== The records ==

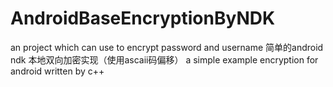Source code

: # AndroidBaseEncryptionByNDK
an project which can use to encrypt password and username 
简单的android ndk 本地双向加密实现（使用ascaii码偏移）
a simple example encryption for android written by c++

===

Brief. The entries above need to be transcribed word for word, and the pictures stay out.

Response below.
Source code

: # AndroidBaseEncryptionByNDK
an project which can use to encrypt password and username 
简单的android ndk 本地双向加密实现（使用ascaii码偏移）
a simple example encryption for android written by c++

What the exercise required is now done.